Owning a business can create numerous challenges – sometimes on a daily basis! One of the challenges that seems prevalent in businesses of all sizes is how to maintain a quality relationship with every client. To make this work you need to know who you're working with.

We are all individuals, with different ideas, values, motivations, and expectations. All of these things affect how we come across and are perceived by others. Add varying communication styles to the mix and sometimes it just seems like we are speaking a completely different language than the client or colleague we are talking with!

Through my work with Karen Nutter, Chief Inspiration Officer of CBK Coaching, I have learned a lot about where the “failure to communicate” stems from, and how to maximize interactions with clients that lead to better relationships and increased success.

As a small business owner who works very closely with clients, (in some cases communicating almost daily) it’s very important that I know how best to relate and share information with clients, colleagues, and vendors. Since marketing professionals and business consultants are a dime a dozen, doing or saying the wrong thing at the wrong time can severely affect my income, as there is a long line of other consultants waiting to take my place. Additionally, I have learned (the hard way) that there are independent contractors and vendors that don’t hold the same professional values I do, which can lead to projects that are done incorrectly, take too long, or produce a myriad of other failures.

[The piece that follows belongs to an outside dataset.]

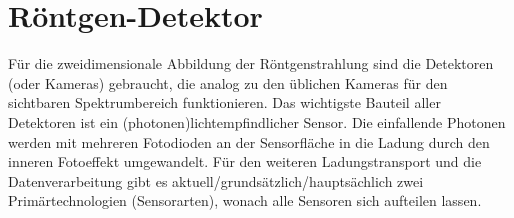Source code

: \chapter{Röntgen-Detektor}
\label{text:moench_theorie}
Für die zweidimensionale Abbildung der Röntgenstrahlung sind die Detektoren (oder Kameras) gebraucht, die analog zu den üblichen Kameras für den sichtbaren Spektrumbereich funktionieren. Das wichtigste Bauteil aller Detektoren ist ein (photonen)lichtempfindlicher Sensor. Die einfallende Photonen werden mit mehreren Fotodioden an der Sensorfläche in die Ladung durch den inneren Fotoeffekt umgewandelt. Für den weiteren Ladungstransport und die Datenverarbeitung gibt es aktuell/grundsätzlich/hauptsächlich zwei Primärtechnologien (Sensorarten), wonach alle Sensoren sich aufteilen lassen.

With Karen’s guidance, I started asking important clients and potential colleagues to complete one of her online assessments. The assessments provide me with incredibly helpful information about each client, including valuable communication Do’s and Don’ts. In addition, they shed light on each person’s values and behaviors, which I have used to help determine whether or not that client/colleague is going to be a good “fit” for me.

    The use of assessments has made an incredibly positive impact on my business, as they have:

  • Saved a client (or two) – For instance, I had a top-level client to whom I had been providing too much information and not enough socialization. This made him feel like I didn’t care about him as a person, and only wanted his monthly retainer check. After reading his assessment report, I was able to change my approach, and we have developed a great working relationship.
  • Saved me from hiring the wrong people – They looked good on paper and knew what to say, but their assessments told me more about them than a standard resume and interview could ascertain. With some additional interviews and probing, I recognized potential problem areas that would not serve my company or clients. Granted, there is a chance some of their natural tendencies would not surface, but I wasn't willing to gamble on that.
  • Saved me from working with the wrong client – While it’s hard to turn away income, not every client is a good fit. The assessments provided me with items to watch out for – things that I was not comfortable with. This allowed me to ask more specific questions during initial consultations to help me determine if issues were likely to arise. Between the science of the assessments and my gut instinct, I believe I saved myself a lot of headache.
  • Saved my bottom-line – Overall, they helped me identify and develop relationships that positively affect my business, while avoiding negative interactions. Over time, this has proven to save time and make money.

One of the best parts of these assessments is that Karen can combine mine with that of my client/colleague, and provide a report that offers insight as to what makes us tick, and tells us how best to communicate. Sharing that report helps build a foundation of understanding, trust, and respect, and most clients have been incredibly receptive to this process. To be honest, when people aren’t receptive, I see it as a “red-flag."

We live in a technological world, so it only makes sense to use technology that can help us better understand ourselves, and the people around us. If you truly care about making the most of your business relationships, it’s really important that you know who you’re working with so you can interact effectively. In my experience, to do anything less is counter-productive to business success.